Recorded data
- Opening Delimiter -

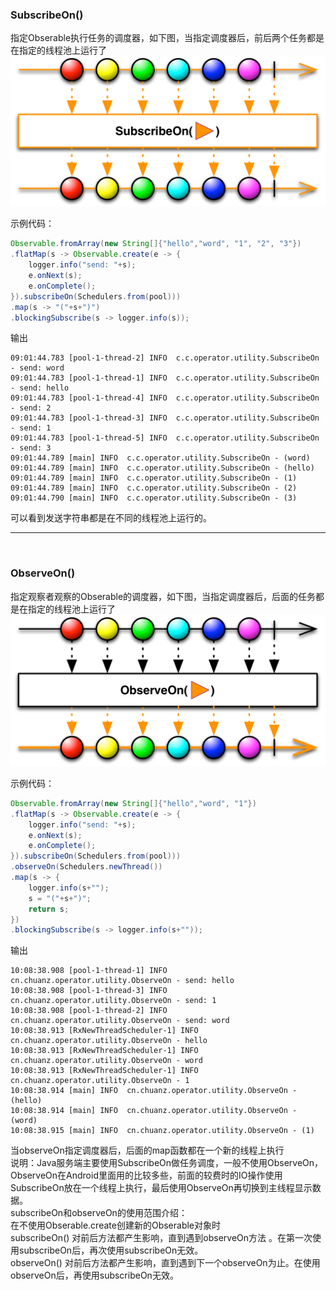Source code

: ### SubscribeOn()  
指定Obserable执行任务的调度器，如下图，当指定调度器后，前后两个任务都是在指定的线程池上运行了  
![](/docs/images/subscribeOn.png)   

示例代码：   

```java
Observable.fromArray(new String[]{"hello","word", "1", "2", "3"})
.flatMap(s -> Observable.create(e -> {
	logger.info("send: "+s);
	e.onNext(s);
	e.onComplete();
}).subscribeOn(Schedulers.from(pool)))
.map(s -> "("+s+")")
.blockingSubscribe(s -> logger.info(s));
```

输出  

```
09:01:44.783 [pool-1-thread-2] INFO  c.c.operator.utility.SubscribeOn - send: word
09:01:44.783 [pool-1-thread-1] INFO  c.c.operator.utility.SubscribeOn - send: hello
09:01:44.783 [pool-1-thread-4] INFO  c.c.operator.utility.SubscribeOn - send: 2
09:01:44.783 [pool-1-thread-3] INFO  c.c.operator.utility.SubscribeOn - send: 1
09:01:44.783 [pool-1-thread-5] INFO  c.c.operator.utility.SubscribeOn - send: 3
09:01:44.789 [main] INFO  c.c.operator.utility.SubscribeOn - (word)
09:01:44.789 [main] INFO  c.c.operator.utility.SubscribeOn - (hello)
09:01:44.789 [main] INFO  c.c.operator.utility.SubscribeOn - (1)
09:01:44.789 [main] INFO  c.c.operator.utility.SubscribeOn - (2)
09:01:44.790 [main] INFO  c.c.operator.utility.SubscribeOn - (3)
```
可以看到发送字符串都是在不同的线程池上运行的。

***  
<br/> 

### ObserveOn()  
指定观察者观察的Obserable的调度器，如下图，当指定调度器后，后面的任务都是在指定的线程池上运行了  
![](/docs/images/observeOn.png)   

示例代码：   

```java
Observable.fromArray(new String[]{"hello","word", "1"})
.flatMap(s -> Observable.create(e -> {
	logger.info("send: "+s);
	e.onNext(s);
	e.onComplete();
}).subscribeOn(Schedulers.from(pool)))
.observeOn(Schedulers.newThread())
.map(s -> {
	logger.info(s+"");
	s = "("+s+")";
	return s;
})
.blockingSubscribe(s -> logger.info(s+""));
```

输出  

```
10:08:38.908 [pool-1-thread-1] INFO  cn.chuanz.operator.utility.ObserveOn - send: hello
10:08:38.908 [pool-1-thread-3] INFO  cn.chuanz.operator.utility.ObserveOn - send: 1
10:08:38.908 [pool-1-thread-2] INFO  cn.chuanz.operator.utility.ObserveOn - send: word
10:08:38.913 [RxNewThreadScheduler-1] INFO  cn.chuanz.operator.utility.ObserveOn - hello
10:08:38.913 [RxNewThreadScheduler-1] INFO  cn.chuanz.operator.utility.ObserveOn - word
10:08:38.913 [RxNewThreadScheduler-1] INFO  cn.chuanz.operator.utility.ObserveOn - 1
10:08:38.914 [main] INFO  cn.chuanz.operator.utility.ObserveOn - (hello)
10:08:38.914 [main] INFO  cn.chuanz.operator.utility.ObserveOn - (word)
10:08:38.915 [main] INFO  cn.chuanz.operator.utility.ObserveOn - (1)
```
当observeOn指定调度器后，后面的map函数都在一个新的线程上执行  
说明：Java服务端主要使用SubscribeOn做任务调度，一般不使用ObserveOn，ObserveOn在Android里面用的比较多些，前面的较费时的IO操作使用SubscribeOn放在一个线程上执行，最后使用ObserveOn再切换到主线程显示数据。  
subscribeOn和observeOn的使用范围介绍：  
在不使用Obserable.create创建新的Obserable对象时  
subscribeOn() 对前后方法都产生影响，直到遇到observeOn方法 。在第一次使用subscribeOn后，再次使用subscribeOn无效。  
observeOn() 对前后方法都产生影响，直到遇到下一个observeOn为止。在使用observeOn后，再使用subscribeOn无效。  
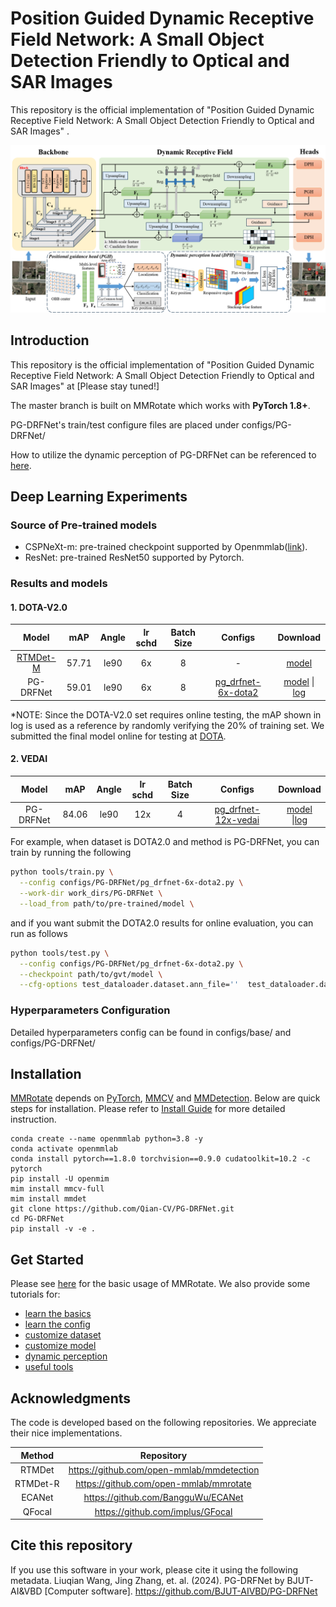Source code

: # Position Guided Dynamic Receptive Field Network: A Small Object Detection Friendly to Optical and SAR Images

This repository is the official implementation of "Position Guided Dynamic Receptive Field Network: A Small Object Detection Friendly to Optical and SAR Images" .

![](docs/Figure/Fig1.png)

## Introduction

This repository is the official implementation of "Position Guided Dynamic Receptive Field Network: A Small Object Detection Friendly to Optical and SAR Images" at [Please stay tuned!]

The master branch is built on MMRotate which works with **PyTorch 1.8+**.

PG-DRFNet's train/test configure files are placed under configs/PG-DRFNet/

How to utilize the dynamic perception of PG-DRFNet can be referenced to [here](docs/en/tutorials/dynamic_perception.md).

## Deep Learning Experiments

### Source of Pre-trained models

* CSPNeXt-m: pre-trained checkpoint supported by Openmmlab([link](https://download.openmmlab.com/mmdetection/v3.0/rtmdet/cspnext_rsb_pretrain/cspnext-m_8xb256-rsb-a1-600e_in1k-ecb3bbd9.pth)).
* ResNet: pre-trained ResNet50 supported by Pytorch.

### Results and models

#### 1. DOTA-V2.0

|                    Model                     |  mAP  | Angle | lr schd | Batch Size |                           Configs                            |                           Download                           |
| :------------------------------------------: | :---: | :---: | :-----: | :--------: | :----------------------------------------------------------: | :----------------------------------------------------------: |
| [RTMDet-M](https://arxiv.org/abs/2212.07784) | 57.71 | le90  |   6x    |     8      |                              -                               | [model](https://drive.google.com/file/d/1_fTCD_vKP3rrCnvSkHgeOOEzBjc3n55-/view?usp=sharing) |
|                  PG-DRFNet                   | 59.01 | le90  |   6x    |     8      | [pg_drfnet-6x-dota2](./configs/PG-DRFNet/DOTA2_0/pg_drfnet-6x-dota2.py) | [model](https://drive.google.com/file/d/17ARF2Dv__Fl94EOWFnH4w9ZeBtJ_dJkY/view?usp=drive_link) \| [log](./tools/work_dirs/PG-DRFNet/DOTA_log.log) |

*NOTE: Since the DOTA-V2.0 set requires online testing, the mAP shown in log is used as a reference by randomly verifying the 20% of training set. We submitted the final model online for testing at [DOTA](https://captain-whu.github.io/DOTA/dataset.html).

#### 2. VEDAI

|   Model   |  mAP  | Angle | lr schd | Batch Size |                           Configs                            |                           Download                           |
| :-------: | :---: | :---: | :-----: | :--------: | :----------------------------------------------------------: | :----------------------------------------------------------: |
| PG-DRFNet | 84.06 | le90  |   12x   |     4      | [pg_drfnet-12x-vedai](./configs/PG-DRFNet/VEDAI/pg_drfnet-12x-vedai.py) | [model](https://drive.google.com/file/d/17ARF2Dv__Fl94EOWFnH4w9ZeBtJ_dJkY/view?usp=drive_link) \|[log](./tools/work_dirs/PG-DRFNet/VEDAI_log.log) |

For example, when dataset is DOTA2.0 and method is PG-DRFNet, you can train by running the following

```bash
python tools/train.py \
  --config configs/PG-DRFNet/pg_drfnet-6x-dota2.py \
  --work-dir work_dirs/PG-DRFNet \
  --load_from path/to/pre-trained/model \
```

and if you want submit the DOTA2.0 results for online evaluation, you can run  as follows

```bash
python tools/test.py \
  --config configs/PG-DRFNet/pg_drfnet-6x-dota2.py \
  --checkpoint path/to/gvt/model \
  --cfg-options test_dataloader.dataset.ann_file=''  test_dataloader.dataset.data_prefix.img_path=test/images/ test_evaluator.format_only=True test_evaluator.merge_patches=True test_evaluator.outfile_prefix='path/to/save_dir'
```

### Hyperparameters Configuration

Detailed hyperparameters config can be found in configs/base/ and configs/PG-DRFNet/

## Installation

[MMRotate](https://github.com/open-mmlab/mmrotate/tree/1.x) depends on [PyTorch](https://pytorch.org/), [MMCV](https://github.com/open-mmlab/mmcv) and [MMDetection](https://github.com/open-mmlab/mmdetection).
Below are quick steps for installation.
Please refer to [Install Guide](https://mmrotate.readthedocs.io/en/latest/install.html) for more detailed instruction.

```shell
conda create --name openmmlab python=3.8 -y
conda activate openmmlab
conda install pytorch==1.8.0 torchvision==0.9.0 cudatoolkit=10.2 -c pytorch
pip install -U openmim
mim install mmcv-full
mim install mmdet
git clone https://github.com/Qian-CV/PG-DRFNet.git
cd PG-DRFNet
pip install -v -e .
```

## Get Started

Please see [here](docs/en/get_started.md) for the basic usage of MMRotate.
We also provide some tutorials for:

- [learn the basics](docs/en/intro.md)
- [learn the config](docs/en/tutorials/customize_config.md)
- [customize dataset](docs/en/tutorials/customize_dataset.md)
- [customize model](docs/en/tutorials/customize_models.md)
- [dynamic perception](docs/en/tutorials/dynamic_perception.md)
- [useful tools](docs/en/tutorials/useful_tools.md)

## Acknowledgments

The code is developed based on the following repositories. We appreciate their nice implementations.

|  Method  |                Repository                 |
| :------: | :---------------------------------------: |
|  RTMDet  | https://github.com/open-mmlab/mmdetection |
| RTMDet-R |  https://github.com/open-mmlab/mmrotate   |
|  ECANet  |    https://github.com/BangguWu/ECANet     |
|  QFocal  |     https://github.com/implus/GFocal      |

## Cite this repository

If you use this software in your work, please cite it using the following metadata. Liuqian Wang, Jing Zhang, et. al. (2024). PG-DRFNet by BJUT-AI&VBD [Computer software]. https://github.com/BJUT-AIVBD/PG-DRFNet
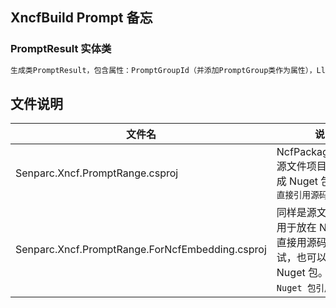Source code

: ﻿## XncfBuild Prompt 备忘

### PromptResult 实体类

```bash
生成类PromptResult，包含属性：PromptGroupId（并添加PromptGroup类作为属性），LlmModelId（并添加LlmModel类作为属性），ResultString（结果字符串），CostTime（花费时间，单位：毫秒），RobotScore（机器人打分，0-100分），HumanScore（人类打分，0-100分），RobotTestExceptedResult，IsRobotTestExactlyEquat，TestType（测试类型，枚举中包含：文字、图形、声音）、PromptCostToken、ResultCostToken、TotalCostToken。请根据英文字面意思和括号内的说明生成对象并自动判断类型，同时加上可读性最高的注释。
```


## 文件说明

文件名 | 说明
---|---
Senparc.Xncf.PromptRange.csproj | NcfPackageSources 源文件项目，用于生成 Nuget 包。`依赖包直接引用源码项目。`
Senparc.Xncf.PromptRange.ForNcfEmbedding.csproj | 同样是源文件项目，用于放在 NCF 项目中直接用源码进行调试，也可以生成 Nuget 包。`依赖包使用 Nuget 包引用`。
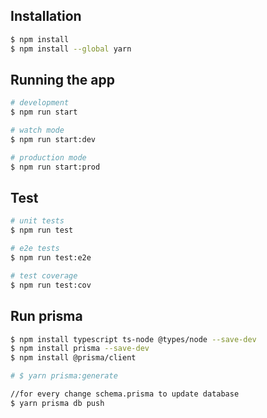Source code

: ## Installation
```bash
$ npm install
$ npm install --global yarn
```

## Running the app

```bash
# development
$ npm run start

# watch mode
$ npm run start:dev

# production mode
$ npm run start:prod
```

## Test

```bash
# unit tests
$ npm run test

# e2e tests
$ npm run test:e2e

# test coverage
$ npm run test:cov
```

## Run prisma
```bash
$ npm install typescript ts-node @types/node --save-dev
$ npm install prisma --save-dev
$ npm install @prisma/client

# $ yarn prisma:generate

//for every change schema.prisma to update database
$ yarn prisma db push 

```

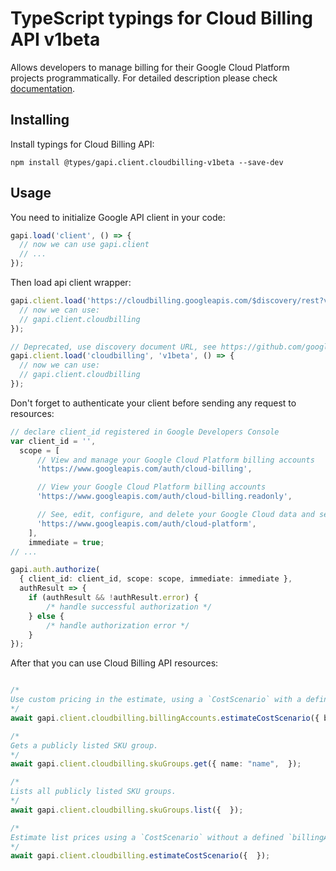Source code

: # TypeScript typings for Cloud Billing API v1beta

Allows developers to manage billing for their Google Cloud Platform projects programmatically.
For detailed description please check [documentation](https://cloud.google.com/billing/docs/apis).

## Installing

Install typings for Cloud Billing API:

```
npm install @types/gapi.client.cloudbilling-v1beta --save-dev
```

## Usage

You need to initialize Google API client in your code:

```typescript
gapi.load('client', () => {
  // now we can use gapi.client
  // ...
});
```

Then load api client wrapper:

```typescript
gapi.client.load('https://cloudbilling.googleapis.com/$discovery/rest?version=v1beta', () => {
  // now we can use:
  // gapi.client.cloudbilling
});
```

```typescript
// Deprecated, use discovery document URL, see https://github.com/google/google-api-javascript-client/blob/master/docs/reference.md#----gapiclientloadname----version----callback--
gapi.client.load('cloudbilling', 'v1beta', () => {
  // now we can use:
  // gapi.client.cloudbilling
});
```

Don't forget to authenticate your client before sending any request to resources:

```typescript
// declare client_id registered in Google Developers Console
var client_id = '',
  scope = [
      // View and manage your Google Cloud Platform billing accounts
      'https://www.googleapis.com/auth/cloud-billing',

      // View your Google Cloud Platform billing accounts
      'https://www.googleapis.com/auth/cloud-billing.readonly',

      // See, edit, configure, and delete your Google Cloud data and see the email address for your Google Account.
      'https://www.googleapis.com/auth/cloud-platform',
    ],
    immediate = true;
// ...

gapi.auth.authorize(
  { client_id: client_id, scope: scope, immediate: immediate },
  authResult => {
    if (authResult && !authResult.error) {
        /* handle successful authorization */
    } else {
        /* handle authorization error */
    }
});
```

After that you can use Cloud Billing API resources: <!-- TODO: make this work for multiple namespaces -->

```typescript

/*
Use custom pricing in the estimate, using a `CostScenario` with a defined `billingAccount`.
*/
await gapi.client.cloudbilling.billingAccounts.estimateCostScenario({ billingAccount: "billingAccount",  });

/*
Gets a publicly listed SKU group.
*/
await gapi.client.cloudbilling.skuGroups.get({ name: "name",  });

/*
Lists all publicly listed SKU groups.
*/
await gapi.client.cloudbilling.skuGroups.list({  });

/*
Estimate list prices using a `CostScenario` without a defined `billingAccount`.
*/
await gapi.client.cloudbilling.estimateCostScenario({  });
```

- Closing Delimiter -

__The task__
Using the records above, gather all lines where the string "immediate" is present.

__Response for this exercise__
    immediate = true;
  { client_id: client_id, scope: scope, immediate: immediate },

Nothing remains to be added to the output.